In The American Conservative, Micah Meadowcroft examines the words of one of Your Survival Guy’s favorite presidents, “Silent Cal” Coolidge, who is known for saying, “The business of America is business,” but who actually said, “After all, the chief business of the American people is business. They are profoundly concerned with producing, buying, selling, investing and prospering in the world.” Meadowcroft then gets into the current state of the debate over free trade and protectionism in America and within the Republican Party itself. He concludes:
There has been much renewed discussion of tariffs and protectionism in recent weeks, especially in the Wall Street Journal, no doubt as much prompted by former President Donald Trump’s positive poll figures as by former U.S. Trade Representative Robert Lighthizer’s new book, No Trade Is Free. “Trump’s Trade War Was a Loser” said Phil Gramm and Donald J. Boudreaux. Then the next week, from Lighthizer, “In Defense of the Trump Trade Policy.” The same day, the Journal published former Senator Pat Toomey’s negative review of Lighthizer’s book. And Monday, lest the USTR have the last word, another letter from Gramm and Boudreaux. This discourse reveals a degree of incommensurability, for while both sides are ostensibly discussing a thing called trade and the policy surrounding it, what and how they measure or assess successful policy are entirely different.

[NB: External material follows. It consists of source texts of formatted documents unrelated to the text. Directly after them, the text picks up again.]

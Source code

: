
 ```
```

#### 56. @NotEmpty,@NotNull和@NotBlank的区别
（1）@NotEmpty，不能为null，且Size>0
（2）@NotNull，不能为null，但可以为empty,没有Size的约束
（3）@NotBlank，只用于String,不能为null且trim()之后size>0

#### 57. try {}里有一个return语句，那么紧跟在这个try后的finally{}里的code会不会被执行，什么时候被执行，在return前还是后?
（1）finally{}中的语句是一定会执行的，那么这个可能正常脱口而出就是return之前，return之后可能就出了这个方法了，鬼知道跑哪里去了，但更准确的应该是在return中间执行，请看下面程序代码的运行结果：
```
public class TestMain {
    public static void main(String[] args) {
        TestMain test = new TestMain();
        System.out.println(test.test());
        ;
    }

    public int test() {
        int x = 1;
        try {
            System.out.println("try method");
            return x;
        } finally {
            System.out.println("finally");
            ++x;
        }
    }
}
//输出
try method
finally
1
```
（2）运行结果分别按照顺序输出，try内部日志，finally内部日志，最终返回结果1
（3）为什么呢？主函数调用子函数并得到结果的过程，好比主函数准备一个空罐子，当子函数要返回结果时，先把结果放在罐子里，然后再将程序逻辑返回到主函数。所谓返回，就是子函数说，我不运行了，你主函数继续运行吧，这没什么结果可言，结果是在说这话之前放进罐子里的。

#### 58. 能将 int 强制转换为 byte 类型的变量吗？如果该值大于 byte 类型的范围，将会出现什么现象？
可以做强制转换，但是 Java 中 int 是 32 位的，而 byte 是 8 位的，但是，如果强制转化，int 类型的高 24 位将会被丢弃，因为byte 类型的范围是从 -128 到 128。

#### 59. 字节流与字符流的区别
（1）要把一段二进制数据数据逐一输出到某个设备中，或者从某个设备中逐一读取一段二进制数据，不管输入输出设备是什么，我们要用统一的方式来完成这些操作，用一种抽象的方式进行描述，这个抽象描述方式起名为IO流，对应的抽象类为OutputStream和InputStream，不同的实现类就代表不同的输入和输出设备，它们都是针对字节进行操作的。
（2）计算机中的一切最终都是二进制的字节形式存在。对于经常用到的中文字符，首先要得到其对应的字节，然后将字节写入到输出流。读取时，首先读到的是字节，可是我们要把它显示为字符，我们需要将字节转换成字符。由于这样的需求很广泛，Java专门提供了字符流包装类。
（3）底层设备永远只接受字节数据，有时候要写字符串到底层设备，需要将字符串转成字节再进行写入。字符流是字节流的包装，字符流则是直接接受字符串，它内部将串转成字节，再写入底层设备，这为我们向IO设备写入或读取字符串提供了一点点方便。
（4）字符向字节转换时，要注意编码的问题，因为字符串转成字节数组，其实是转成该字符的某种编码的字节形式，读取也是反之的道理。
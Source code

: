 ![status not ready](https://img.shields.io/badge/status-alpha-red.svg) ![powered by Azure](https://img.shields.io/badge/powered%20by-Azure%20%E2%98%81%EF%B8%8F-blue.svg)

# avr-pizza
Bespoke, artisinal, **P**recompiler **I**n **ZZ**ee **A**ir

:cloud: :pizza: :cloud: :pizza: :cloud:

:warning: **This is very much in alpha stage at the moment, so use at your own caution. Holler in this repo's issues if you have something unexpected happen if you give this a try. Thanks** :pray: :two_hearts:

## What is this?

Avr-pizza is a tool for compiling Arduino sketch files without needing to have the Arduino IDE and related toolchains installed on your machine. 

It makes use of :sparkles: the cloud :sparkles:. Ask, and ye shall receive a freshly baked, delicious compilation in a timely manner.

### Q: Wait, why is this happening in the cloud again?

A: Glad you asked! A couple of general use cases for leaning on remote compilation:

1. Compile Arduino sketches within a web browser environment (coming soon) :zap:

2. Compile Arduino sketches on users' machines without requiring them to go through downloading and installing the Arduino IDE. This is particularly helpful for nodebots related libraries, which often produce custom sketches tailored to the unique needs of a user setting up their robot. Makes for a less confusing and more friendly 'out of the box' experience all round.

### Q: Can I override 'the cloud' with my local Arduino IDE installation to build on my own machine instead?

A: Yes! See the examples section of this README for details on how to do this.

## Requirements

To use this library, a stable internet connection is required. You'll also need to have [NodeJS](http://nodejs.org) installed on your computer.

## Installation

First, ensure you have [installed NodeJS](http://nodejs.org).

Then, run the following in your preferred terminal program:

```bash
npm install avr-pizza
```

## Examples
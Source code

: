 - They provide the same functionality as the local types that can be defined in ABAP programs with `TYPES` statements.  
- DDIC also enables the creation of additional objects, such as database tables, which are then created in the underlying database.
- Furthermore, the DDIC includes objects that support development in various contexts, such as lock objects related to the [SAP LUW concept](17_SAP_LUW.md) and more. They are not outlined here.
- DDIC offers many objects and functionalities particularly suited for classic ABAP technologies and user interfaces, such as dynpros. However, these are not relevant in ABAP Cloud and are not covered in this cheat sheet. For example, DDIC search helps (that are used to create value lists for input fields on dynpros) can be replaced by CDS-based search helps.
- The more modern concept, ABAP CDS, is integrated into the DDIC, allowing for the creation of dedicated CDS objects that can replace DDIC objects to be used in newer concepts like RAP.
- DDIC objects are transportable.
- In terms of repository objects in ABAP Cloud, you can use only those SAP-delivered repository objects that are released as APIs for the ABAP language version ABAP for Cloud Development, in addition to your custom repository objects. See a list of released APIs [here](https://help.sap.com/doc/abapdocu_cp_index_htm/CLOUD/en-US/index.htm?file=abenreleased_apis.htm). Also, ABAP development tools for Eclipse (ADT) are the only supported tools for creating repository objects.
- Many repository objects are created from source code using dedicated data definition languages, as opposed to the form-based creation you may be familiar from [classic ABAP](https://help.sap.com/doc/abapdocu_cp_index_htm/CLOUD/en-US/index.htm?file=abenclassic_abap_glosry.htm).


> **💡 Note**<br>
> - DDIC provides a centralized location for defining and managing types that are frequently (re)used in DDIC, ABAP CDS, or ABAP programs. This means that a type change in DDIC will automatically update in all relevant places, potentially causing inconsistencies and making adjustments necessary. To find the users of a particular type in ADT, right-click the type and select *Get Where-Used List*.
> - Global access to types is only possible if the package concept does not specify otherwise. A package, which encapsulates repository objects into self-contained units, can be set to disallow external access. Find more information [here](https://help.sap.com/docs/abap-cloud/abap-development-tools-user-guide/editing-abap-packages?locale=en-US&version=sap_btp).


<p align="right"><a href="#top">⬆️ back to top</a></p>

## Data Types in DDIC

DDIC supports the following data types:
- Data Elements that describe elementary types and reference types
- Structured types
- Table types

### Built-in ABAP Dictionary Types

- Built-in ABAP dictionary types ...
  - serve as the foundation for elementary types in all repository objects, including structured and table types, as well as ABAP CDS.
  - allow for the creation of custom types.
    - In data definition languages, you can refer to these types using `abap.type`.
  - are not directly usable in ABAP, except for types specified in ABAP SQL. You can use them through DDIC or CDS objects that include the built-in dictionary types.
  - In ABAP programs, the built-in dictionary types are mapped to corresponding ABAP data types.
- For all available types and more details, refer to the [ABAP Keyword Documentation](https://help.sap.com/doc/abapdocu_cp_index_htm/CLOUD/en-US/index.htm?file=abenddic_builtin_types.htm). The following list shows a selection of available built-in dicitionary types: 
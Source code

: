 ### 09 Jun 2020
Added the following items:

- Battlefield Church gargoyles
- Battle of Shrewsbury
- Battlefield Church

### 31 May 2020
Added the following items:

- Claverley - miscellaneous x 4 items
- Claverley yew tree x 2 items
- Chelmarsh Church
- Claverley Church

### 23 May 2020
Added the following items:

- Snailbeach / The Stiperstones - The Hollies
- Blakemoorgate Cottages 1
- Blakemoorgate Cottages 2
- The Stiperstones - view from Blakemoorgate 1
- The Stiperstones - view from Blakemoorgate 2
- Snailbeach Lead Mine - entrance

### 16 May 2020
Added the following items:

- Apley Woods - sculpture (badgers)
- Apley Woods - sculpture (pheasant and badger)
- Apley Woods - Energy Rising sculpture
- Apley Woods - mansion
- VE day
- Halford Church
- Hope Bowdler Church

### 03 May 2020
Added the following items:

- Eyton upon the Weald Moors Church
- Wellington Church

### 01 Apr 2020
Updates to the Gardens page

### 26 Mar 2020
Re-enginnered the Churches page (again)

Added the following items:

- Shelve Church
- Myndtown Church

Indeed, it is the same difference as illustrated by the Coolidge quote, both the real and imaginary. Like “the business of America is business,” free traderism is a model, an ideological statement of how the world ought to be—“business” or “trade” abstracted from specifics or political context. It can guarantee increased efficiency, with certain related numbers going up, but declines to acknowledge that some industries are better than others, or the difference between bad jobs and good. It cannot guarantee that improvements in one area make up for losses and destruction elsewhere.
Meanwhile, parallel to Cal’s actual description of the American people, protectionism is not a model, but an active intervention in a dynamic situation, and a political response to historical circumstances. Trade, and a particular tariff, is a political calculus; it is a prudential question. There is no “trade” in Plato’s realm of forms; there is particular trade between particular parties and particular nations at a particular point in time.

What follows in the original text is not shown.